確か以前ジャズ・フルートのボビー・ハンフリーのアルバムをご紹介をした時にも言いましたが、自分はまだまだジャズの世界は勉強中であり、専門的な観点からジャズをどうこう論じれるような身分ではないのですが、ジャズという音楽ジャンルのスタイルに憧れるところはあるわけで、ここのところ「巨匠の名盤」と言われるものや、最近の若手のジャズ・ミュージシャンの作品で気になるものを意識して聴くようにはしているところ。
このジャズメイアのアルバムも、そんな感じでゆるーく立てていたアンテナにひっかかった作品で、まずそのジャケットのジャズメイアの美しい写真に目を奪われたのが聴いてみるきっかけ。出始めの頃のエリカ・バドゥの雰囲気をもう少し太陽の下のアフリカに寄せた感じのたたずまいの彼女の感じから、これはオーガニック系のR&Bシンガーだと思って音を聴いてみると、スタンダード風のジャズ・ボーカルで二度びっくり。しかしそのボーカルの上品なセクシーさと、若い頃のサラ・ヴォーンやエラのオーラが漂うようなオーセンティックでアーシーなボーカル・スタイルに惹かれてアルバムをゲットしたのです。
もともとジャズ・ボーカルというと、最近はダイアナ・クラールとかが人気なわけですが、何故か自分はあまり彼女には魅力を感じられずにいたのですが(ベタなカバー曲が多い、ということもありますが)、今回ジャズメイアのこのアルバムを聴いて、自分は白人的スタイリッシュ・ジャズ・ボーカルよりも、ブラック・アーティスト特有のR&B的グルーヴを感じさせるジャズ・ボーカルの方が好きなんだなあ、と実感した次第。

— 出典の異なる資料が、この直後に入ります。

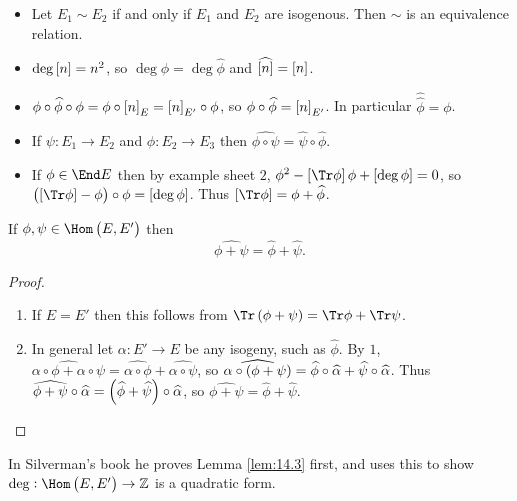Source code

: \begin{remark*}
\hfill
\begin{itemize}
\item Let $ E_1 \sim E_2 $ if and only if $ E_1 $ and $ E_2 $ are isogenous. Then $ \sim $ is an equivalence relation.
\item $ \deg \sbr{n} = n^2 $, so $ \deg \phi = \deg \widehat{\phi} $ and $ \widehat{\sbr{n}} = \sbr{n} $.
\item $ \phi \circ \widehat{\phi} \circ \phi = \phi \circ \sbr{n}_E = \sbr{n}_{E'} \circ \phi $, so $ \phi \circ \widehat{\phi} = \sbr{n}_{E'} $. In particular $ \widehat{\widehat{\phi}} = \phi $.
\item If $ \psi : E_1 \to E_2 $ and $ \phi : E_2 \to E_3 $ then $ \widehat{\phi \circ \psi} = \widehat{\psi} \circ \widehat{\phi} $.
\item If $ \phi \in \End E $ then by example sheet $ 2 $, $ \phi^2 - \sbr{\Tr \phi}\phi + \sbr{\deg \phi} = 0 $, so $ \br{\sbr{\Tr \phi} - \phi} \circ \phi = \sbr{\deg \phi} $. Thus $ \sbr{\Tr \phi} = \phi + \widehat{\phi} $.
\end{itemize}
\end{remark*}

\begin{lemma}
\label{lem:14.3}
If $ \phi, \psi \in \Hom\br{E, E'} $ then
$$ \widehat{\phi + \psi} = \widehat{\phi} + \widehat{\psi}. $$
\end{lemma}

\begin{proof}
\hfill
\begin{enumerate}
\item If $ E = E' $ then this follows from $ \Tr \br{\phi + \psi} = \Tr \phi + \Tr \psi $.
\item In general let $ \alpha : E' \to E $ be any isogeny, such as $ \widehat{\phi} $. By $ 1 $, $ \widehat{\alpha \circ \phi + \alpha \circ \psi} = \widehat{\alpha \circ \phi} + \widehat{\alpha \circ \psi} $, so $ \widehat{\alpha \circ \br{\phi + \psi}} = \widehat{\phi} \circ \widehat{\alpha} + \widehat{\psi} \circ \widehat{\alpha} $. Thus $ \widehat{\phi + \psi} \circ \widehat{\alpha} = \br{\widehat{\phi} + \widehat{\psi}} \circ \widehat{\alpha} $, so $ \widehat{\phi + \psi} = \widehat{\phi} + \widehat{\psi} $.
\end{enumerate}
\end{proof}

\begin{remark*}
In Silverman's book he proves Lemma \ref{lem:14.3} first, and uses this to show $ \deg : \Hom\br{E, E'} \to \ZZ $ is a quadratic form.
\end{remark*}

ジャズメイアはテキサス州ダラス生まれの今年28歳。17歳の時にダウンビート誌主宰の学生ミュージシャンに送られる「Student Music Award」を受賞したのをきっかけに18歳の時にNYに。ジャズとコンテンポラリー音楽の学校に通いながら、ソロ・キャリアを目指してアポロ劇場をはじめ、NYエリアのいろいろなヴェニューでパフォーマンスを重ねながら、同じくダウンビート誌の選ぶ2010年の最優秀ジャズ・ソロ・ボーカリストを受賞。その後も数々のジャズ・ボーカリストに送られる賞の受賞を重ね、着実に実績を積んでいきました。そして2017年にリリースしたソロ・デビュー・アルバム『A Social Call』が、グラミー賞の最優秀ジャズ・ボーカル・アルバム部門にノミネートされて、シーンで一気に存在感を確立することになったのです。

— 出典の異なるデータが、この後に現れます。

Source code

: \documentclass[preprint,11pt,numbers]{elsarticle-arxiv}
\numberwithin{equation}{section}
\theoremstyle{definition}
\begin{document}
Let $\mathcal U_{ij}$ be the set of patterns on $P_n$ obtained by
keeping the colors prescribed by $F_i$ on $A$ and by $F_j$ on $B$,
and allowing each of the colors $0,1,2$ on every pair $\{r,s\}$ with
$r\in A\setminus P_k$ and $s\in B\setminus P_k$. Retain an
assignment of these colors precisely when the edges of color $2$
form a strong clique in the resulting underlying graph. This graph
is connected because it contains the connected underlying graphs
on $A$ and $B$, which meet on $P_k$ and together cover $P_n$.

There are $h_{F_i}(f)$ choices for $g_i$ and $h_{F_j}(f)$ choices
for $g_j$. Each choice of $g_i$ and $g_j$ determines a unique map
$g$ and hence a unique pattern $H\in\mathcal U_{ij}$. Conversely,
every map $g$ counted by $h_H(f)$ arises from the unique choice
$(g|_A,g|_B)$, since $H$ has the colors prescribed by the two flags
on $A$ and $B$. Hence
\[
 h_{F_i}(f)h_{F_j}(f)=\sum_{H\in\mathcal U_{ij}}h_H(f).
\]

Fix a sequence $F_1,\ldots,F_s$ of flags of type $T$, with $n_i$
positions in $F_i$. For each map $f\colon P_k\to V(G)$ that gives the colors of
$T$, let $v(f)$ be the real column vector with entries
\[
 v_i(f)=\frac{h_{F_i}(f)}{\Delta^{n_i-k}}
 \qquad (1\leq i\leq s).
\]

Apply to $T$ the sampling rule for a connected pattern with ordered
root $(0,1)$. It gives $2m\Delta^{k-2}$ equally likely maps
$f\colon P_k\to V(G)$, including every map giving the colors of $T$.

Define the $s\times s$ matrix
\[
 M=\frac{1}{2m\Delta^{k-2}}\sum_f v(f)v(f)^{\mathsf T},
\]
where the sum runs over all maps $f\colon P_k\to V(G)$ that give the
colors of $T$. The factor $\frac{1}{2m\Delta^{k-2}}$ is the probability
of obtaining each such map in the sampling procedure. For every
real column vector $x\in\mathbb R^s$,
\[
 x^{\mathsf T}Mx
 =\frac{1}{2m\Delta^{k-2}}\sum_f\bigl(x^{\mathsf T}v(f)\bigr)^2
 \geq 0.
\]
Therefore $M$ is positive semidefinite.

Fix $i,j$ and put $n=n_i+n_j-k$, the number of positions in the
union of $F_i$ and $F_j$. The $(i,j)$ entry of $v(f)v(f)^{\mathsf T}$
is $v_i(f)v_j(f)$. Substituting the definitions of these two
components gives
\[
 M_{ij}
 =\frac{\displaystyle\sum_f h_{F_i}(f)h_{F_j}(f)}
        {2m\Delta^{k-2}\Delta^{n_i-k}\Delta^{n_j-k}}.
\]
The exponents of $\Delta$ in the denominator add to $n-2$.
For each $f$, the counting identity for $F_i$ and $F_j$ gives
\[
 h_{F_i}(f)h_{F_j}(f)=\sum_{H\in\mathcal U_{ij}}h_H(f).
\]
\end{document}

今回のアルバム『Love & Liberation』は前作からレーベルを移籍してジャズの世界では名門のコンコード・レーベルからの最初の作品。全12曲のうち、8曲を自作自演。そのいずれもが伝統的なスタンダードジャズのスタイルを取りながら、ジャズメイアのしなやかで、確かなボーカル技巧に裏打ちされた、グルーヴ感満点のボーカルが、サラやエラが若かった頃に同時代で彼女たちのパフォーマンスを聴いたらきっとこんな感じだったに違いない、と思わせるリアリティを感じさせる作品に仕上がっているのです。
たとえば冒頭の「Free Your Mind」など、軽くスイングしながら踊るように歌うジャズメイアのボーカルは、これが2019年に彼女が書いた曲とは思えないほど、いい意味でのオーセンティシズムに溢れた作品。まるでジャズクラブで彼女のライヴを目の前で観ているかのような臨場感も満点で、冒頭から引き込まれます。ゆったりとしたサックスとトランペットの演奏をバックにしっとりと静かにモノローグ風に歌うような、つぶやくような「Time」、ジャズメイアのエラばりのグルーヴ満点のスキャット・パフォーマンスが興奮の、アップテンポのジャイヴ風の軽快なナンバー「Out The Window」、同じくゴキゲンなスキャットが楽しめる、ちょっと洒脱な感じの「When I Say」などなど、彼女自作の曲もジャズ作品としてしっかりした楽曲揃いで、知らなければジャズ・スタンダードのカバーアルバムだと思ってしまうほど。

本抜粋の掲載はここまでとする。